In late April/early May the north side of the mountain had begun to bulge by 1. 5 meters per day, indicating a build-up of magma and an increase in pressure. By then the mountain had lost its perfect cone shape. It was given the name ‘Mount Fuju of America’. What happened? Impacts? Economic All buildings and manmade structures within the vicinity of Spirit Lake were buried. More than 200 houses and cabins were destroyed and damaged in Skamania and Cowlitz Counties. Bridges, roads, trails, were also destroyed by the eruption. More than 185 miles of highways and 15 miles of railways were also damaged.
Around 12% of the total crop was ruined by settling dust. Fruit and alfalfa were hit the hardest. Crops and livestock on valley floors were lost due to flooding. Unemployment around the region of the volcano rose tenfold immediately after the eruption, about weeks following the disaster. This returned to normal after the area was cleaned up. Tourism was nearly crippled in the area after the volcano erupted, however, this was quickly remedied as tourists began pouring in, eager to see the results of the incident. Social Of course the destroying of the houses and cabins led to many people being homeless.
The ash coming from the eruption hindered the smooth running of car engines in three states. Trees caused a logjam 60 km away, carried away by floodwater. Electricity supplies were interrupted and telephone wires were cut. Many other electronic equipment malfunctioned due to the layers of ash and the fine ash that drifted into the engines or structures. Transportation was also affected because railways and highways were closed down. The ash also limited visibility, so it was dangerous on the roads. Ash accumulation stopped airplanes from taking off in airports around the area.
Environmental Many tens of thousands of acres of prime forest were destroyed or heavily damaged. Every tree in the 250 km2 blast zone north of the volcano was totally flattened and destroyed. 10 million or so trees had to be replanted. Like with the trees, nothing alive, or inanimate, survived the eruption within the blast zone. Game animals like elks, bears, and deer perished in the area as well; Around 7000 of them died. However smaller rodents and such animals were able to survive, as they were below ground level and/or water surface when the volcano erupted.

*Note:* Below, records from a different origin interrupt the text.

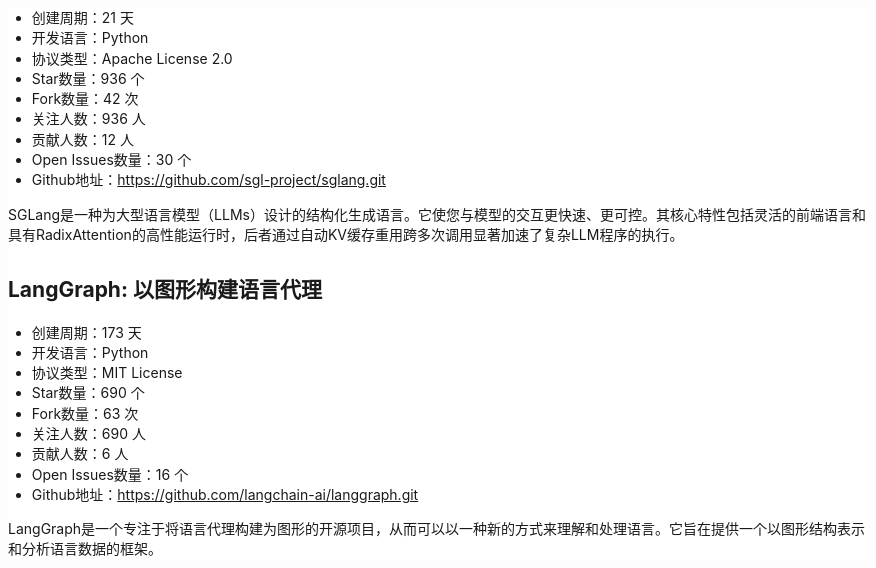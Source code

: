 * 创建周期：21 天
* 开发语言：Python
* 协议类型：Apache License 2.0
* Star数量：936 个
* Fork数量：42 次
* 关注人数：936 人
* 贡献人数：12 人
* Open Issues数量：30 个
* Github地址：https://github.com/sgl-project/sglang.git


SGLang是一种为大型语言模型（LLMs）设计的结构化生成语言。它使您与模型的交互更快速、更可控。其核心特性包括灵活的前端语言和具有RadixAttention的高性能运行时，后者通过自动KV缓存重用跨多次调用显著加速了复杂LLM程序的执行。

## LangGraph: 以图形构建语言代理

* 创建周期：173 天
* 开发语言：Python
* 协议类型：MIT License
* Star数量：690 个
* Fork数量：63 次
* 关注人数：690 人
* 贡献人数：6 人
* Open Issues数量：16 个
* Github地址：https://github.com/langchain-ai/langgraph.git


LangGraph是一个专注于将语言代理构建为图形的开源项目，从而可以以一种新的方式来理解和处理语言。它旨在提供一个以图形结构表示和分析语言数据的框架。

Salmon and other fish were lost when the hatcheries were destroyed, and an estimated of 40,000 young salmon were lost when they were forced to swim through hydroelectric turbine blades. After the eruption Mount St. Helens was left with a huge crater on its north side. The loss of the north side of the mountain, which was 13% of the cone’s volume, reduced Mount St. Helens’ height by about 1,313 feet and left a crater that was 1 to 2 miles wide and 2,100 feet deep. Responses The government of Washington State set up two zones around the volcano, a ‘Red Zone’ and a ‘Blue Zone’.
The red one surrounded the volcano, while the blue one surrounded the red one. The WA National Guard response to Mt. St. Helens eruption was:(from youtube): “When I saw the plume rice 60-80,000 feet above, I mean it was just awesome that one away to say it because we never really get to see things like this often, however when I saw at the rate it was coming towards us I felt tremendously terrified. ” Five of the guards ignored the ‘shut down’ command and went to save survivors of the eruption. Many people owe their lives to the five guards who risked their own lives to save them.